Boccia interviene alla conclusione dell’Assemblea Pubblica e del discorso del presidente Anie, Claudio Gemme, che ha descritto i contorni di un settore il cui fatturato nel 2015 è cresciuto del 5,8%, «segnale positivo ma non sufficiente per colmare l’ampio divario rispetto ai livelli pre-crisi». Insomma, un andamento frutto di due spinte: tenuta delle vendite estere e prima inversione di tendenza nel mercato interno.
«La strada per il recupero è ancora in salita. Se non riparte il mercato interno con investimenti strutturali – precisa Gemme – resteremo sempre appesi a cifre percentuali non significative». E visto che l’Italia «è un Paese vecchio, obsoleto, che necessita di un grande piano di ammodernamento e di riqualificazione energetica e ambientale delle abitazioni, degli edifici pubblici, delle reti infrastrutturali energetiche e di trasporto».
Con questo clima di fondo si è svolta l’Assemblea annuale dell’Anie cui oltre al presidente di Confindustria ha presenziato anche il sottosegretario del ministero per lo Sviluppo, Ivan Scalfarotto. «La nostra intenzione – afferma Boccia – è quella di dare una credibile prospettiva al nostro sistema industriale per il prossimo futuro, che sappia valorizzare le nostre innumerevoli ricchezze, dalla tradizione artigiana alla flessibilità, dal made in Italy alla meccanica, dall’ingegneria al design puntando a fonderle con l’innovazione, con la ricerca e con le nuove tecnologie. Stiamo parlando di un vero “matrimonio” per avere un’industria innovativa, ossia capace di fare della qualità il suo faro, ma che sarà essenziale per rendere più efficiente, moderno e competitivo il Paese intero».

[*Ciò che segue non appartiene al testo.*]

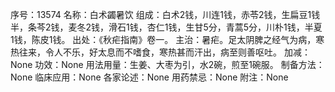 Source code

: 序号：13574
名称：白术蠲暑饮
组成：白术2钱，川连1钱，赤苓2钱，生扁豆1钱半，条芩2钱，麦冬2钱，滑石1钱，杏仁1钱，生甘5分，青蒿5分，川朴1钱，半夏1钱，陈皮1钱。
出处：《秋疟指南》卷一。
主治：暑疟。足太阴脾之经气为病，寒热往来，令人不乐，好太息而不嗜食，寒热甚而汗出，病至则善呕吐。
加减：None
功效：None
用法用量：生姜、大枣为引，水2碗，煎至1碗服。
制备方法：None
临床应用：None
各家论述：None
用药禁忌：None
附注：None
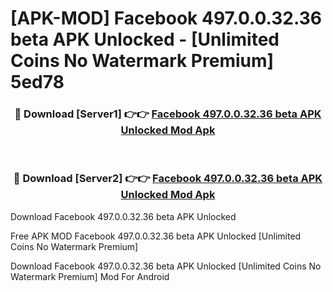 # [APK-MOD] Facebook 497.0.0.32.36 beta APK Unlocked - [Unlimited Coins No Watermark Premium] 5ed78



<div align="center">
<h3>🔴 Download [Server1] 👉👉 <a href="https://momento.my/?title=Facebook_497.0.0.32.36_beta_APK_Unlocked">Facebook 497.0.0.32.36 beta APK Unlocked Mod Apk</a></h3><br>

<h3>🔴 Download [Server2] 👉👉 <a href="https://momento.my/?title=Facebook_497.0.0.32.36_beta_APK_Unlocked">Facebook 497.0.0.32.36 beta APK Unlocked Mod Apk</a></h3>
</div>



Download Facebook 497.0.0.32.36 beta APK Unlocked 

Free APK MOD Facebook 497.0.0.32.36 beta APK Unlocked [Unlimited Coins No Watermark Premium]

Download Facebook 497.0.0.32.36 beta APK Unlocked [Unlimited Coins No Watermark Premium] Mod For Android
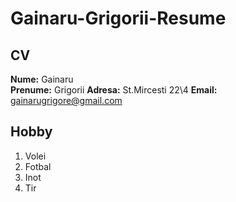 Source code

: # Gainaru-Grigorii-Resume

## CV

**Nume:** Gainaru  
**Prenume:** Grigorii
**Adresa:** St.Mircesti 22\4
**Email:** gainarugrigore@gmail.com 
  
## Hobby

 1. Volei 
 2. Fotbal
 3. Inot 
 4. Tir 
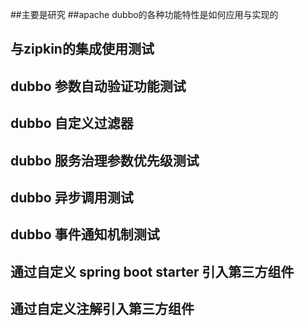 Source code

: ##主要是研究
##apache dubbo的各种功能特性是如何应用与实现的 
## 与zipkin的集成使用测试
## dubbo 参数自动验证功能测试
## dubbo 自定义过滤器
## dubbo 服务治理参数优先级测试
## dubbo 异步调用测试
## dubbo 事件通知机制测试
## 通过自定义 spring boot starter 引入第三方组件
## 通过自定义注解引入第三方组件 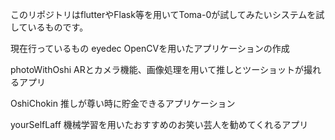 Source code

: このリポジトリはflutterやFlask等を用いてToma-0が試してみたいシステムを試しているものです。

現在行っているもの
eyedec
OpenCVを用いたアプリケーションの作成

photoWithOshi
ARとカメラ機能、画像処理を用いて推しとツーショットが撮れるアプリ

OshiChokin
推しが尊い時に貯金できるアプリケーション

yourSelfLaff
機械学習を用いたおすすめのお笑い芸人を勧めてくれるアプリ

Certo, occorre anche tenere a mente quando si parla di innovazione che la Ue ha fissato al 3% il target per la spesa in Ricerca e Sviluppo da raggiungere entro il 2020. «Ma l’Italia – ha ricordato Boccia – è all’1.3%, sommando ricerca pubblica e privata. Siamo molto, troppo lontani». Per questo, «l’innovazione va sì stimolata, ma anche finanziata, soprattutto in presenza di fallimenti di mercato e laddove può offrire ritorni più significativi in termini di competitività del sistema-paese nel suo complesso».
Ineludibile però sarà anche un passaggio culturale e metodologico: «È necessario – spiega Boccia – creare un ponte, dei veri e propri innovation hub, poli fisici, gestiti in partnership pubblico-privata, all’interno dei quali le imprese potranno contaminarsi con il mondo della ricerca, ma anche dando vita a veri e propri progetti di investimento».